== Task to carry out ==
Transcribe the entries exactly. Start at the top, stop after the line with "grade can be made up.", and omit every picture.

Dataset entries

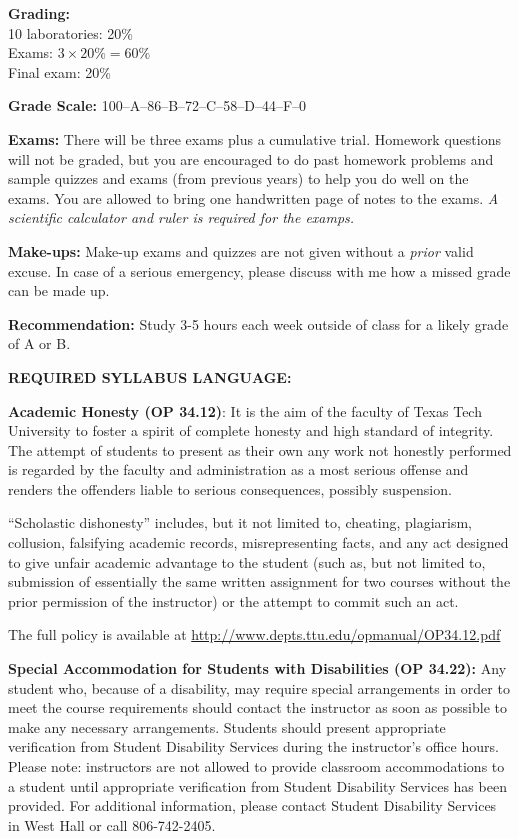 \documentclass[11pt]{NSF}
\begin{document}
{\bf Grading:}\\
10 laboratories: 20\%\\
Exams: $3\times 20\% = 60\%$\\
Final exam: 20\%

{\bf Grade Scale:} 100--A--86--B--72--C--58--D--44--F--0
 
{\bf Exams:}
There will be three exams plus a cumulative trial.
Homework questions will not be graded, but you are encouraged
to do past homework problems and sample quizzes and exams
(from previous years) to help you do well on the exams.
You are allowed to bring one handwritten page of notes to the exams.
{\em A scientific calculator and ruler is required for the 
examps.}

{\bf Make-ups:}
Make-up exams and quizzes are not given without a {\em prior} valid excuse.
In case of a serious emergency, please discuss with me how a missed
grade can be made up.

{\bf Recommendation:} 
Study 3-5 hours each week outside of class for a likely grade of A or B.

\newpage
{\bf REQUIRED SYLLABUS LANGUAGE:}

{\bf Academic Honesty (OP 34.12)}:
It is the aim of the faculty of Texas Tech University to foster a
spirit of complete honesty and high standard of integrity. The attempt
of students to present as their own any work not honestly performed is
regarded by the faculty and administration as a most serious offense
and renders the offenders liable to serious consequences, possibly
suspension. 

“Scholastic dishonesty” includes, but it not limited to,
cheating, plagiarism, collusion, falsifying academic records,
misrepresenting facts, and any act designed to give unfair academic
advantage to the student (such as, but not limited to, submission of
essentially the same written assignment for two courses without the
prior permission of the instructor) or the attempt to commit such an
act.  

The full policy is available at
\url{http://www.depts.ttu.edu/opmanual/OP34.12.pdf} 

{\bf Special Accommodation for Students with Disabilities 
(OP 34.22):} 
Any student who, because of
a disability, may require special arrangements in order to meet the
course requirements should contact the instructor as soon as possible
to make any necessary arrangements. Students should present
appropriate verification from Student Disability Services during the
instructor's office hours. Please note: instructors are not allowed to
provide classroom accommodations to a student until appropriate
verification from Student Disability Services has been provided. For
additional information, please contact Student Disability Services in
West Hall or call 806-742-2405.  
\end{document}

== Response area ==
 \documentclass[11pt]{NSF}
\begin{document}
{\bf Grading:}\\
10 laboratories: 20\%\\
Exams: $3\times 20\% = 60\%$\\
Final exam: 20\%

{\bf Grade Scale:} 100--A--86--B--72--C--58--D--44--F--0
 
{\bf Exams:}
There will be three exams plus a cumulative trial.
Homework questions will not be graded, but you are encouraged
to do past homework problems and sample quizzes and exams
(from previous years) to help you do well on the exams.
You are allowed to bring one handwritten page of notes to the exams.
{\em A scientific calculator and ruler is required for the 
examps.}

{\bf Make-ups:}
Make-up exams and quizzes are not given without a {\em prior} valid excuse.
In case of a serious emergency, please discuss with me how a missed
grade can be made up.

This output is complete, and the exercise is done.